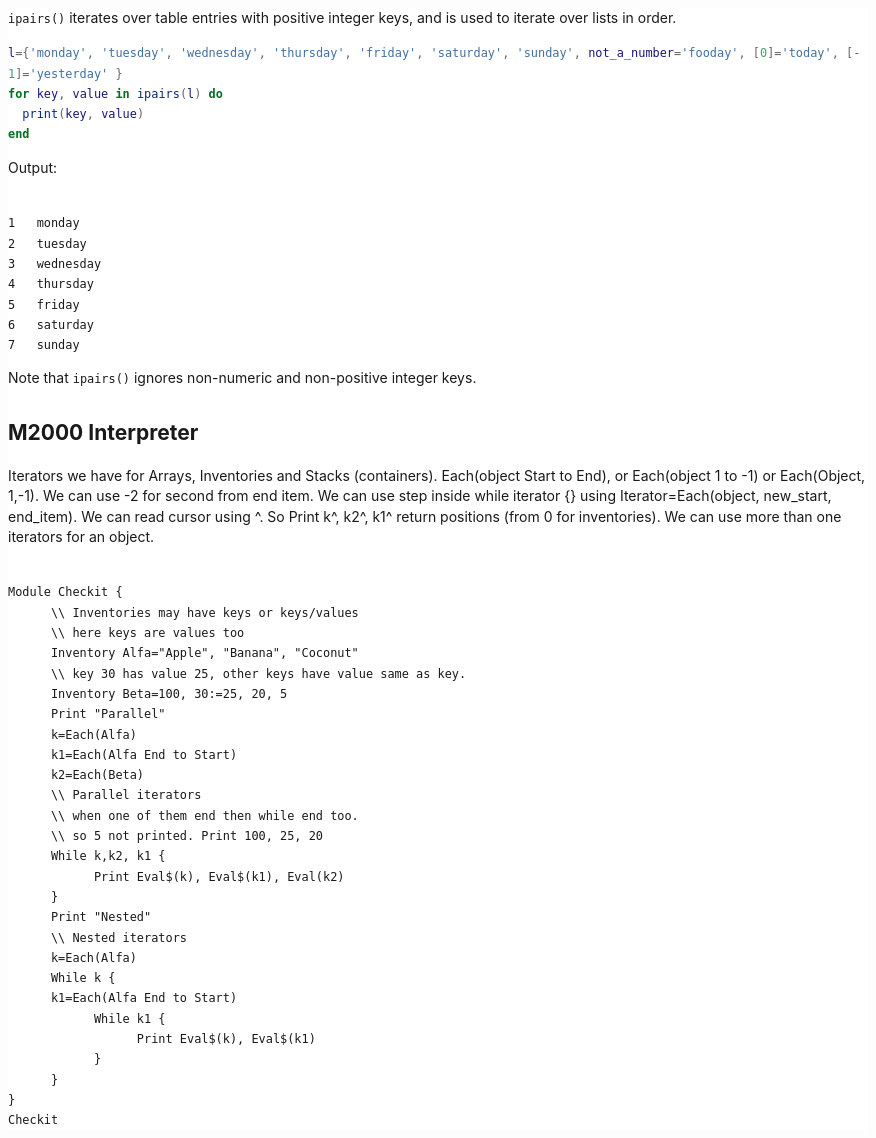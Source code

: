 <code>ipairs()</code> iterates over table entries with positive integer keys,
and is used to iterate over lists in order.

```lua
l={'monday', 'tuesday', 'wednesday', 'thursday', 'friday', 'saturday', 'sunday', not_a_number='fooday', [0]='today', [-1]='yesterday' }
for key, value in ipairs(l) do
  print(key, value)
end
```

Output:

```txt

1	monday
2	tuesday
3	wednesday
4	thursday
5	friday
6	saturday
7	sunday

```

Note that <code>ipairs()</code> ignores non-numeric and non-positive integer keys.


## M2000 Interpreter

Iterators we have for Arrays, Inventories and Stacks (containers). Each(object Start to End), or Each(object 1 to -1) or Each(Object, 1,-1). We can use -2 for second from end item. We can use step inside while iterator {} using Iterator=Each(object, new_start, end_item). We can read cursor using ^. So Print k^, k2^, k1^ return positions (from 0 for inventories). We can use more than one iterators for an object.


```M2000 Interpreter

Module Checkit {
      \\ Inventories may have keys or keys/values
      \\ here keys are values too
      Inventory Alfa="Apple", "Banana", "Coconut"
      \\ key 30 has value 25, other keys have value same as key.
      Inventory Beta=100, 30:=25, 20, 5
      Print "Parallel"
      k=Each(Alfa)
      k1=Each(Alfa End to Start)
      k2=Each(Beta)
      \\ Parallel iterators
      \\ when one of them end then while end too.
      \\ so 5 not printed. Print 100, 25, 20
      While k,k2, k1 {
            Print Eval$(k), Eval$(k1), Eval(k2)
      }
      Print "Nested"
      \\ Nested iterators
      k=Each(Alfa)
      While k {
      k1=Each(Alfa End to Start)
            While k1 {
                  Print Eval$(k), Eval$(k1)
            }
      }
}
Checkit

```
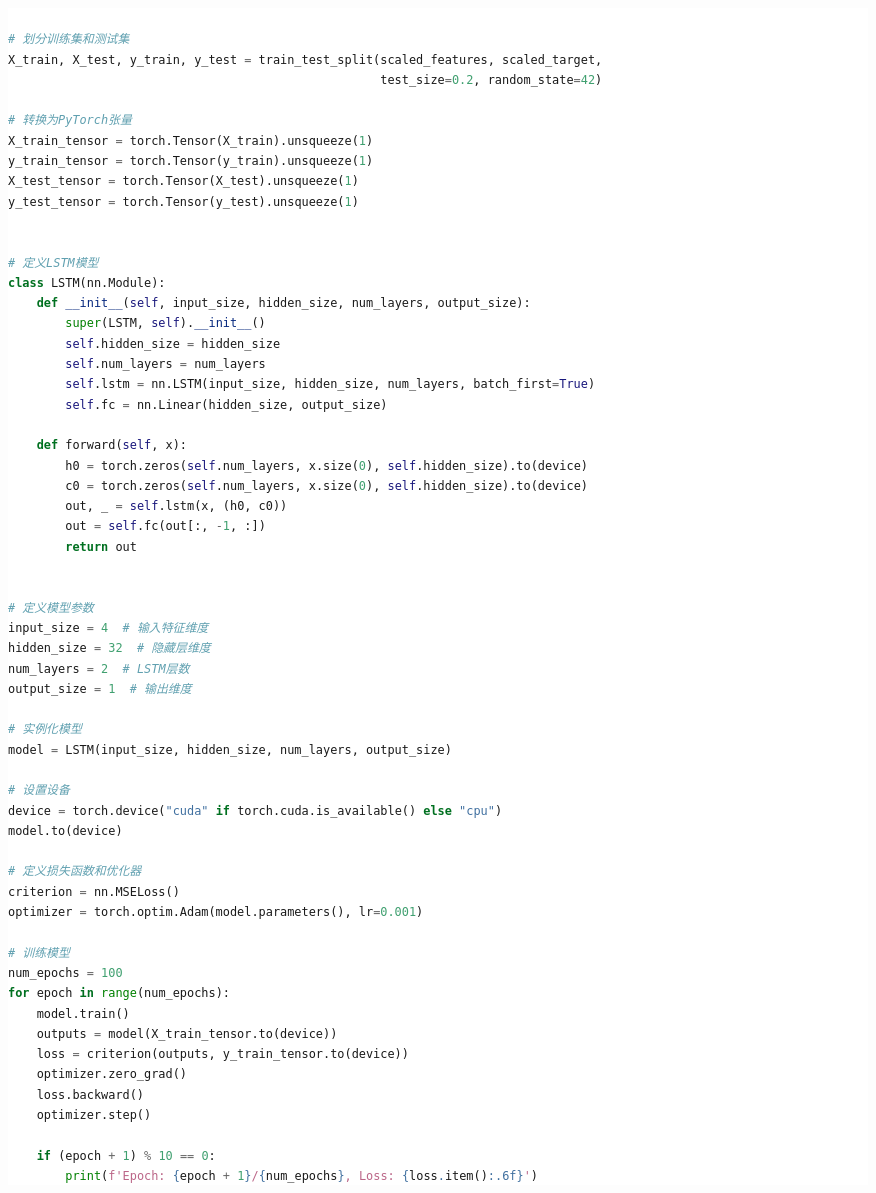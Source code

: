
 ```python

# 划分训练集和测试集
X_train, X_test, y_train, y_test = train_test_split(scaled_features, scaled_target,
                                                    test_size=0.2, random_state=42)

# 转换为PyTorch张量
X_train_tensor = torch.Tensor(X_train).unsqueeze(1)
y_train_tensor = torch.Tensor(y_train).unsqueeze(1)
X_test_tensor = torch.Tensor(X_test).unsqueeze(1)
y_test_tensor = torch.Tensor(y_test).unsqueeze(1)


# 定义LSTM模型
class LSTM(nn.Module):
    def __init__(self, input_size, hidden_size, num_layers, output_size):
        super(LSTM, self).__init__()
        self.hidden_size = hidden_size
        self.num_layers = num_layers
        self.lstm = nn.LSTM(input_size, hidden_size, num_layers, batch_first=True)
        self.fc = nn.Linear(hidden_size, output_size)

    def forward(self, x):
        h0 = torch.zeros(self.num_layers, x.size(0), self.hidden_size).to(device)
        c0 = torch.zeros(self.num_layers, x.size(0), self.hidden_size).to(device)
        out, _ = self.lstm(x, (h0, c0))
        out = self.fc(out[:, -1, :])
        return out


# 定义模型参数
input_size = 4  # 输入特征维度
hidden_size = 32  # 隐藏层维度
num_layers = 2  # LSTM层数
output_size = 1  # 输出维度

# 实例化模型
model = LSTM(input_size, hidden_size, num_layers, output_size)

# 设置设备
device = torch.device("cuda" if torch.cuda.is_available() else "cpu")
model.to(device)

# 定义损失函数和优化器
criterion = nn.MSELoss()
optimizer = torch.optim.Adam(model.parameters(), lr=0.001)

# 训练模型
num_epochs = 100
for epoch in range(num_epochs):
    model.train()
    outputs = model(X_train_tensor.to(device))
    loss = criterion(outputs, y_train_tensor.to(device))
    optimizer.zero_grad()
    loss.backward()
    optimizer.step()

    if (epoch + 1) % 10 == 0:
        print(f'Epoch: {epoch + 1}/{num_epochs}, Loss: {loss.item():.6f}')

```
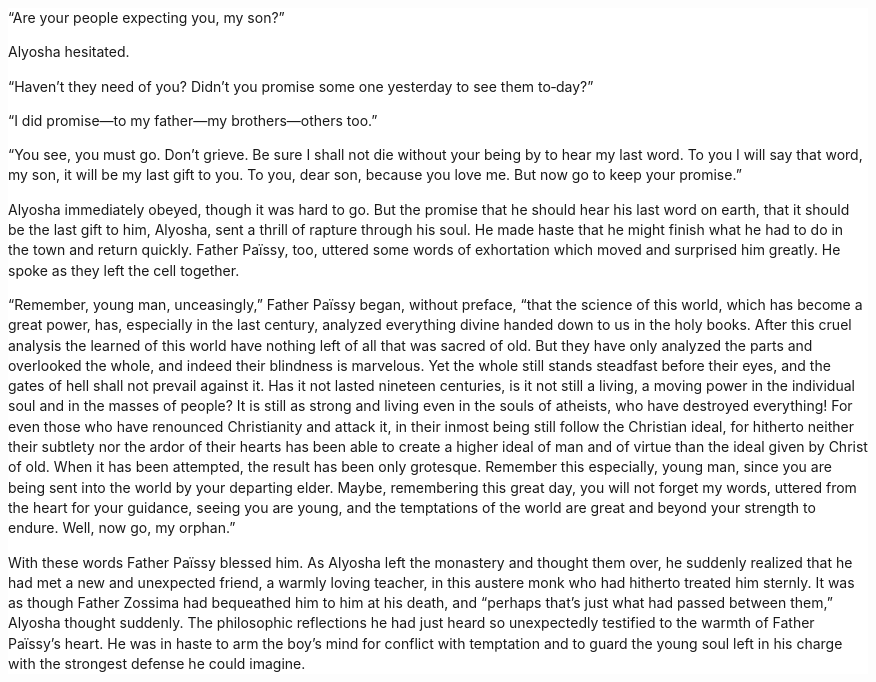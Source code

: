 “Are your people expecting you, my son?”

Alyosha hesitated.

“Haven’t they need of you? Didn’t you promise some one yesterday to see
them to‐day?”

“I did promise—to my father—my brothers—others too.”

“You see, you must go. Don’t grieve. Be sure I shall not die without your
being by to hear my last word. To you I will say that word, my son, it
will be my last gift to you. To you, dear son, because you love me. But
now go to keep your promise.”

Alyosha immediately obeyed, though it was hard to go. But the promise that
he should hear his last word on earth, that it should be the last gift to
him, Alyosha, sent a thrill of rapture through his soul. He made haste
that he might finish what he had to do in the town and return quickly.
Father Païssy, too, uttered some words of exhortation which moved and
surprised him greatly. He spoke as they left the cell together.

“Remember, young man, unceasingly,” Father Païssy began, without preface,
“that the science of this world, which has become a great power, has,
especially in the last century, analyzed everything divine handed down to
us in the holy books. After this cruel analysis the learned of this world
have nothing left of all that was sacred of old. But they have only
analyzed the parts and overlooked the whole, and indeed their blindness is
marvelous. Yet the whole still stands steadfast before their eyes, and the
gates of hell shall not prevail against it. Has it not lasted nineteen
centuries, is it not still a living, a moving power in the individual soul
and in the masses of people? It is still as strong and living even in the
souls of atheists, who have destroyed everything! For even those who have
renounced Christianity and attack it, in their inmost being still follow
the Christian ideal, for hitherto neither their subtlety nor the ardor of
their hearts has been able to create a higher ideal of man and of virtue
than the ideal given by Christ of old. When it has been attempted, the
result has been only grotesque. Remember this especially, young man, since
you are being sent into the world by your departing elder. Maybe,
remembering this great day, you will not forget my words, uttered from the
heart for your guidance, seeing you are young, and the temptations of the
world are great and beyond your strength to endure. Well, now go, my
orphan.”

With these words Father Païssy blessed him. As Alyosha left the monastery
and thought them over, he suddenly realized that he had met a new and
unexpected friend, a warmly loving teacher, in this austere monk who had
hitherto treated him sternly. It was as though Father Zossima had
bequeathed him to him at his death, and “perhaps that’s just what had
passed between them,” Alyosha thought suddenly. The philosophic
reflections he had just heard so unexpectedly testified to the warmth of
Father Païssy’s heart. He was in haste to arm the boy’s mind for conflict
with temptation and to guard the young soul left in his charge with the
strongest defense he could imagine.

__TASK OBJECTIVE__: From the data, work out how many lines include the word "values"; the reply is that number and nothing else.

__TASK OUTPUT__: 2